People and Planet are planning a protest at tomorrow's BP lecture which,
given that BP have led the way (admittedly to a small extent) in greening
big oil, I'm not sure I agree with. I plan to observe from the sidelines
and be prepared to ask questions depending on what BP and P&P each have to
say. Anyone else joining me?
N
-----Original Message-----
From: committee-bounces at zerocarbonnow.org
[mailto:committee-bounces at zerocarbonnow.org] On Behalf Of M. Kaufmann
Sent: 06 February 2007 14:20
To: Stephen Stretton
Cc: committee at zerocarbonnow.org
Subject: Re: [Committee] BP, Shell, Exxon
Hi,
I agree that time is short and we do not have the leisure of working
against everyone, which wasn't what I meant anyway. I like your phrase
about worthy losers etc, quite fitting. (just for the record, I am pretty
anti-corporate and anti-capitalistic [while actually quite freetrade], just
saying it here so that people can point out to me when I'm
reverse-engineering arguments to fit my view; it's always good to know what
you believe in happily and what you hate, but must accept).
On the other hand, there is a great need to be more critical of many
organisations beyond Exxon, because most of them won't change out of the
goodwill of their heart and they are susceptible to public pressure.
Moreover, currently they benefit from "being nicer than the worst: Exxon".

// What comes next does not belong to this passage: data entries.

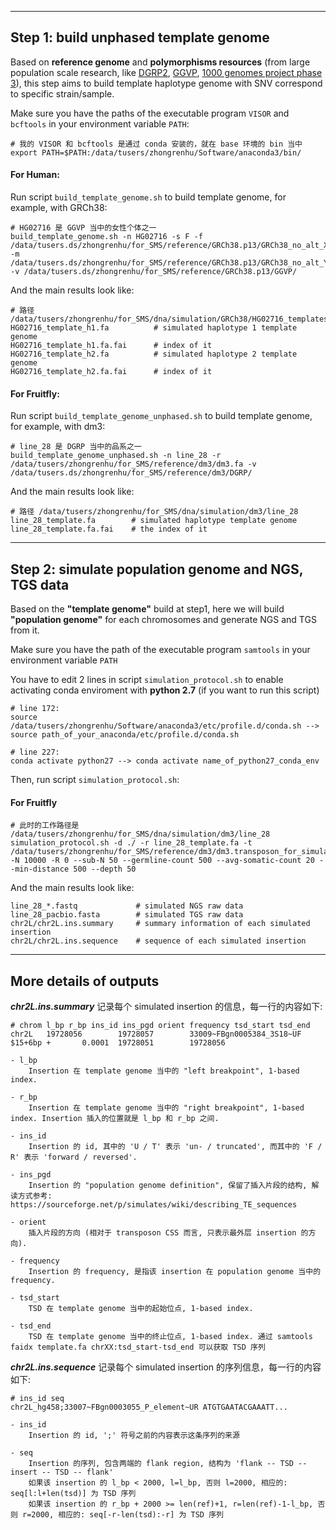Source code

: ----

## Step 1: build unphased template genome

Based on **reference genome** and **polymorphisms resources** (from large population scale research, like [DGRP2](http://dgrp2.gnets.ncsu.edu/data.html), [GGVP](https://www.internationalgenome.org/data-portal/data-collection/ggvp-grch38), [1000 genomes project phase 3](https://www.internationalgenome.org/category/phase-3/)), this step aims to build template haplotype genome with SNV correspond to specific strain/sample.

Make sure you have the paths of the executable program `VISOR` and `bcftools` in your environment variable `PATH`:
```
# 我的 VISOR 和 bcftools 是通过 conda 安装的，就在 base 环境的 bin 当中
export PATH=$PATH:/data/tusers/zhongrenhu/Software/anaconda3/bin/
```

#### For Human:
Run script `build_template_genome.sh` to build template genome, for example, with GRCh38:
```
# HG02716 是 GGVP 当中的女性个体之一
build_template_genome.sh -n HG02716 -s F -f /data/tusers.ds/zhongrenhu/for_SMS/reference/GRCh38.p13/GRCh38_no_alt_X.fa -m /data/tusers.ds/zhongrenhu/for_SMS/reference/GRCh38.p13/GRCh38_no_alt_Y.fa -v /data/tusers.ds/zhongrenhu/for_SMS/reference/GRCh38.p13/GGVP/
```

And the main results look like:
```
# 路径 /data/tusers/zhongrenhu/for_SMS/dna/simulation/GRCh38/HG02716_templateswithsnp
HG02716_template_h1.fa			# simulated haplotype 1 template genome
HG02716_template_h1.fa.fai		# index of it
HG02716_template_h2.fa			# simulated haplotype 2 template genome
HG02716_template_h2.fa.fai		# index of it
```

#### For Fruitfly:
Run script `build_template_genome_unphased.sh` to build template genome, for example, with dm3:
```
# line_28 是 DGRP 当中的品系之一
build_template_genome_unphased.sh -n line_28 -r /data/tusers/zhongrenhu/for_SMS/reference/dm3/dm3.fa -v /data/tusers.ds/zhongrenhu/for_SMS/reference/dm3/DGRP/
```

And the main results look like:
```
# 路径 /data/tusers/zhongrenhu/for_SMS/dna/simulation/dm3/line_28
line_28_template.fa        # simulated haplotype template genome
line_28_template.fa.fai    # the index of it
```

----

## Step 2: simulate population genome and NGS, TGS data

Based on the **"template genome"** build at step1, here we will build **"population genome"** for each chromosomes and generate NGS and TGS from it.

Make sure you have the path of the executable program `samtools` in your environment variable `PATH`

You have to edit 2 lines in script `simulation_protocol.sh` to enable activating conda enviroment with **python 2.7** (if you want to run this script)
```
# line 172:
source /data/tusers/zhongrenhu/Software/anaconda3/etc/profile.d/conda.sh --> source path_of_your_anaconda/etc/profile.d/conda.sh

# line 227:
conda activate python27 --> conda activate name_of_python27_conda_env
```

Then, run script `simulation_protocol.sh`:

#### For Fruitfly
```
# 此时的工作路径是 /data/tusers/zhongrenhu/for_SMS/dna/simulation/dm3/line_28
simulation_protocol.sh -d ./ -r line_28_template.fa -t /data/tusers/zhongrenhu/for_SMS/reference/dm3/dm3.transposon_for_simulaTE.fa -N 10000 -R 0 --sub-N 50 --germline-count 500 --avg-somatic-count 20 --min-distance 500 --depth 50
```

And the main results look like:
```
line_28_*.fastq             # simulated NGS raw data
line_28_pacbio.fasta        # simulated TGS raw data
chr2L/chr2L.ins.summary     # summary information of each simulated insertion
chr2L/chr2L.ins.sequence    # sequence of each simulated insertion
```

----

## More details of outputs

***chr2L.ins.summary*** 记录每个 simulated  insertion 的信息，每一行的内容如下:
```
# chrom l_bp r_bp ins_id ins_pgd orient frequency tsd_start tsd_end
chr2L   19728056        19728057        33009~FBgn0005384_3S18~UF       $15+6bp +       0.0001  19728051        19728056

- l_bp
	Insertion 在 template genome 当中的 "left breakpoint", 1-based index.

- r_bp
	Insertion 在 template genome 当中的 "right breakpoint", 1-based index. Insertion 插入的位置就是 l_bp 和 r_bp 之间.

- ins_id
	Insertion 的 id, 其中的 'U / T' 表示 'un- / truncated', 而其中的 'F / R' 表示 'forward / reversed'.

- ins_pgd
	Insertion 的 "population genome definition", 保留了插入片段的结构, 解读方式参考: https://sourceforge.net/p/simulates/wiki/describing_TE_sequences

- orient
	插入片段的方向 (相对于 transposon CSS 而言, 只表示最外层 insertion 的方向).

- frequency
	Insertion 的 frequency, 是指该 insertion 在 population genome 当中的 frequency.

- tsd_start
	TSD 在 template genome 当中的起始位点, 1-based index.

- tsd_end
	TSD 在 template genome 当中的终止位点, 1-based index. 通过 samtools faidx template.fa chrXX:tsd_start-tsd_end 可以获取 TSD 序列
```

***chr2L.ins.sequence*** 记录每个 simulated  insertion 的序列信息，每一行的内容如下:
```
# ins_id seq
chr2L_hg458;33007~FBgn0003055_P_element~UR ATGTGAATACGAAATT...

- ins_id
	Insertion 的 id, ';' 符号之前的内容表示这条序列的来源

- seq
	Insertion 的序列, 包含两端的 flank region, 结构为 'flank -- TSD -- insert -- TSD -- flank'
	如果该 insertion 的 l_bp < 2000, l=l_bp, 否则 l=2000, 相应的: seq[l:l+len(tsd)] 为 TSD 序列
	如果该 insertion 的 r_bp + 2000 >= len(ref)+1, r=len(ref)-1-l_bp, 否则 r=2000, 相应的: seq[-r-len(tsd):-r] 为 TSD 序列
```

And greenwashing won't save the planet either. So I think that as Zero
Carbon we should be very suspicious of big claims and real cc/co2-related
policies, but not waste our energy on anti-corporate campaigns. Probably by
comparing who's doing really well (environmentally). The example that
springs to my mind is M&S who might very well be spearheading a proper
green campaign as a supermarket. Taking them on for the reason they are a
big corporation would be counterproductive and the same applies to other
sectors. But we still should expose them if all they are doing is
greenwash.
Sorry for the long and unprecise email, always remember I'm a Mathmo,
Marc xx
On Feb 6 2007, Stephen Stretton wrote:
> Hi, My personal opinion is to differentiate between the oil companies;
> which are doing well, which aren't. In my opinion this is a battle for
> survival and we may need to take a 'divide and rule' attitude to the
> corporate world, rather than an anti-corporate one.
>
> Re BP it's a complex and many-faced picture. As far as the climate
> change
> message that is being put out, BP have actually been quite helpful. Their
> CEO admits that global warming is a very serious risk and have been
> pushing to get things done about it. They were first to have broken ranks
> with the other oil companies. However, as far as their main
> business/money is concerned, obviously its still oil. So we have to be
> careful, autonomous and independent; aiming to succeed in our objectives
> rather than be worthy losers.
>
>On the other hand Exxon are actively supporting many different climate
>denying groups.
>
>My perception of Shell is somewhere in the middle.
>
>I think having one or two enemies is no bad thing.
>
> One concern I have that these companies (excluding Exxon) will
> actually
> put quite a lot of investment into renewables, but it won't in any way
> keep track with energy demand which is rising even more, since renewables
> in general start from such a low base. For them it is convenient to
> support technologies which are 'symbolically green' -'micro' in more ways
> than one- but quantitatively (at the moment) don't make a great
> difference.
>
>We need a quantitatively and comprehensively low-carbon approach.
>
> So avoid oil like the plague, but we must not have an 'anti-business'
> image. Any other opinions?
>
>Rgds
>Steve
>
>
>
>On 05 Feb 2007 22:48:09 +0000, M. Kaufmann <mk472 at cam.ac.uk> wrote:
>>
>> Argh, damn Hermes, my message was somehow lost.
>>
>> My two points:
>>
>> 1. Should we put the message below on the calendar, I think it's
>> quite important.
>>
>> 2. I've put the Exxon thing on the calendar as an orangy thing, so
>> should't yet be seen by anyone but us. I felt that it should be quite
>> clear that we don't like them if we put it on the calendar
>>
>> sorry for all the spamming, just going through an email-session,
>>
>> Yours disorganisedly,
>>
>> Marc
>>
>> On Feb 5 2007, M. Kaufmann wrote:
>>
>> >
>> >---------- Forwarded message ----------
>> >From: "Careers Service" <CLICK at careers.cam.ac.uk >
>> >Subject: CLICK - Science - a career in science communication?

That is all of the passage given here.